Storie di lavoro in Italia

Si parla tanto di lavoro in Italia. Ed oggi vi voglio raccontare una storia.

C’era una volta un’azienda italiana. I suoi dipendenti non avevano un contratto di lavoro nazionale (e questo, a mio modesto parere, è un errore enorme), ma un contratto concordato tra l’azienda e i sindacati. Questo contratto ogni 4 anni circa si rinnovava. Allo scadere del contratto, ogni volta, l’azienda faceva le sue richieste (a volte per togliere dei benefici prima concessi). E i sindacati rispondevano con le loro richieste, per cercare di mediare.

Quest’anno il contratto è scaduto. Ed è ricominciata la tiritera della contrattazione tra azienda e sindacato.

Da parte dell’azienda sono arrivate delle precise richieste. Il sindacato non le ha accettate, presentando altre proposte. L’azienda non ha accettato. E si è arrivati a un punto di rottura. L’azienda accusa il sindacato. Il sindacato accusa l’azienda. Un rimbalzo di responsabilità. Di chi è la colpa? Probabilmente di entrambi, ma chissà…

Ma ora la rottura sembra definitiva. L’azienda ha sciolto il contratto, comunicando ai dipendenti che da questo momento in poi attuerà un contratto definito in base ad una sorta di “codice”. Un contratto che, in pratica, annulla tutti i benefici goduti finora e, di fatto, peggiora notevolmente la loro situazione lavorativa.

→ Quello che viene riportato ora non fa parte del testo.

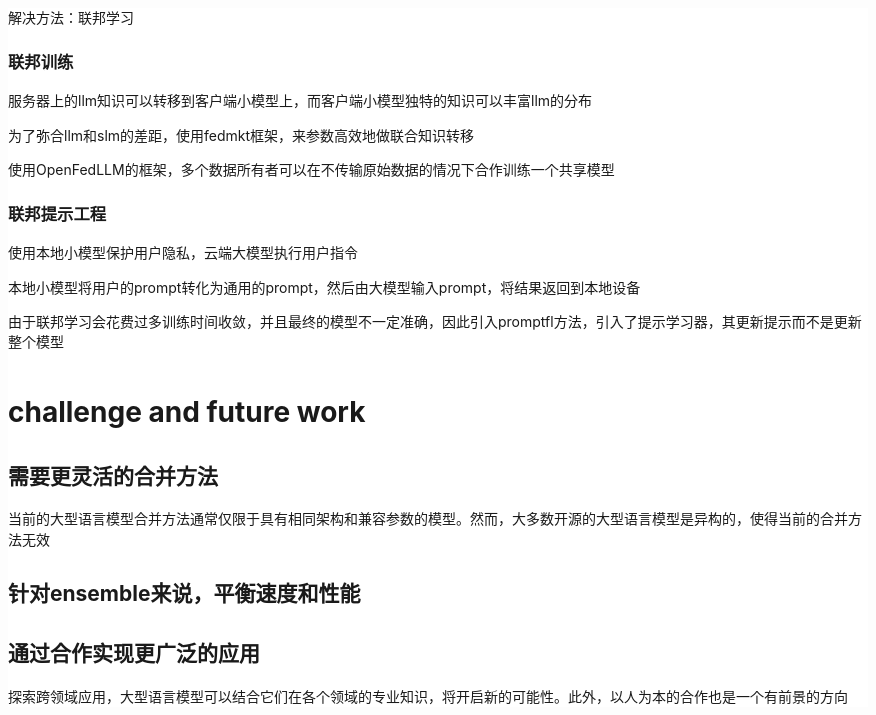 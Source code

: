 解决方法：联邦学习
### 联邦训练
服务器上的llm知识可以转移到客户端小模型上，而客户端小模型独特的知识可以丰富llm的分布

为了弥合llm和slm的差距，使用fedmkt框架，来参数高效地做联合知识转移

使用OpenFedLLM的框架，多个数据所有者可以在不传输原始数据的情况下合作训练一个共享模型
### 联邦提示工程
使用本地小模型保护用户隐私，云端大模型执行用户指令

本地小模型将用户的prompt转化为通用的prompt，然后由大模型输入prompt，将结果返回到本地设备

由于联邦学习会花费过多训练时间收敛，并且最终的模型不一定准确，因此引入promptfl方法，引入了提示学习器，其更新提示而不是更新整个模型
# challenge and future work
## 需要更灵活的合并方法
当前的大型语言模型合并方法通常仅限于具有相同架构和兼容参数的模型。然而，大多数开源的大型语言模型是异构的，使得当前的合并方法无效
## 针对ensemble来说，平衡速度和性能
## 通过合作实现更广泛的应用
探索跨领域应用，大型语言模型可以结合它们在各个领域的专业知识，将开启新的可能性。此外，以人为本的合作也是一个有前景的方向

Ora è operativo. Ed è veramente terribile.

Il sindacato è sul piede di guerra. Preannuncia azioni contro l’applicazione di questo codice. Ma per il momento l’unica cosa certa è che i lavoratori avranno questo nuovo contratto peggiorativo.

Che cosa comporta per i lavoratori questo cambio di contratto?

  • 4 ore di lavoro in più a settimana (ma non si parla di aumento di stipendio).
  • Cambio dell’orario di lavoro.
  • Drastica riduzione delle ferie (solo 20 giorni all’anno).
  • Nessun tipo di permesso senza recupero da poter prendere per esigenze varie. Eventualmente, in caso di esigenze gravi (ad esempio se si tratta di obbligo di rendere testimonianza o visite mediche) potrebbero essere concessi dei permessi con recupero, ma sempre a discrezione del proprio superiore.
  • Maternità obbligatoria pagata all’80% (senza integrazione per arrivare al 100%) e maternità facoltativa pagata al 30% (attualmente c’era una integrazione per un tot di giorni).
  • Niente accumulo di ore in più lavorate, che si possono prendere come permessi (che ora facevano).
  • Numero ridotto di ore di straordinario da poter fare.
  • Nessuna polizza sanitaria per i dipendenti (che ora c’era).
  • Malattia non pagata per i primi 3 giorni e pagata al 50% dal quarto al ventesimo giorno.
  • Riduzione del valore del buono pasto, concesso a fronte delle 8 ore lavorative effettive.

Rispetto al precedente contratto si tratta di un notevole peggioramento delle condizioni lavorative. Per non parlare di chi magari, col precedente orario, riusciva a organizzarsi per andare a prendere i figli a scuola e ora invece sarà costretto a pagare una babysitter.

Io sinceramente, sentendo queste storie, non ho parole… solo parolacce.